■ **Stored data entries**

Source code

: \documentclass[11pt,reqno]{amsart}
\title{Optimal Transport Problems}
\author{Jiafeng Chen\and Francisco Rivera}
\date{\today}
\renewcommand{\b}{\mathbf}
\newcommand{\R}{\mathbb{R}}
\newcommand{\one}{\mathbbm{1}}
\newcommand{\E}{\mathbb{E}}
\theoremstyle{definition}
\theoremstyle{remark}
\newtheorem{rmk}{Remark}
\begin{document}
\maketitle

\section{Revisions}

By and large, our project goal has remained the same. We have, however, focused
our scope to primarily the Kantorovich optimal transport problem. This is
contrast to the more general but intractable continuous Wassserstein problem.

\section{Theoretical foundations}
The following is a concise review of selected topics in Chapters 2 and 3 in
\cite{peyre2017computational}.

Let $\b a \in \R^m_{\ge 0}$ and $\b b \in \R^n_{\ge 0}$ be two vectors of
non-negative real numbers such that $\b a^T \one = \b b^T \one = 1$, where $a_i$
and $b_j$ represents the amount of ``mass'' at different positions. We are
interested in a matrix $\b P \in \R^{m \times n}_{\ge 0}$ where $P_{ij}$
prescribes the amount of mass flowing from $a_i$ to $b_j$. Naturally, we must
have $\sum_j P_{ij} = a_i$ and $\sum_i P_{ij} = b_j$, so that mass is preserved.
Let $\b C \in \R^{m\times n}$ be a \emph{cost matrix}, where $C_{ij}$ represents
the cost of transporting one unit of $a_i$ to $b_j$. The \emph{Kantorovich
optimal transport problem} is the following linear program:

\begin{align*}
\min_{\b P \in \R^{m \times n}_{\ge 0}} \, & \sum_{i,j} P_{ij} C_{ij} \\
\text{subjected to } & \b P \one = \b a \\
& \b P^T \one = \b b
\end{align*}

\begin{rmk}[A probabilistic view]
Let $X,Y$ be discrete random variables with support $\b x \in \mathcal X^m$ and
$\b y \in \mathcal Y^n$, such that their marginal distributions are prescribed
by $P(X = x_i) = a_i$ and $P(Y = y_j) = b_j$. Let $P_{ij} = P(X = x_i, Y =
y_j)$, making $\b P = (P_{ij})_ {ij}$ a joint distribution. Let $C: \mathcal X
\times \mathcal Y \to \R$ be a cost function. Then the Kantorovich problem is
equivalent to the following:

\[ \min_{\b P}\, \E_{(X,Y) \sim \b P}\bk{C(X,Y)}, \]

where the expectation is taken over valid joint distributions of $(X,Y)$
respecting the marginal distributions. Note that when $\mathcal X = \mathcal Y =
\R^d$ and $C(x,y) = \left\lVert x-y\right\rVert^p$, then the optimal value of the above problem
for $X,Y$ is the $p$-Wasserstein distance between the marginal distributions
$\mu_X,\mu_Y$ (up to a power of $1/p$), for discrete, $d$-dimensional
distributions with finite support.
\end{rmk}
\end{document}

■ **Work to complete**
Each line that holds the string "such" is to be copied from the entries above.

■ **Result of this task**
non-negative real numbers such that $\b a^T \one = \b b^T \one = 1$, where $a_i$
$\b y \in \mathcal Y^n$, such that their marginal distributions are prescribed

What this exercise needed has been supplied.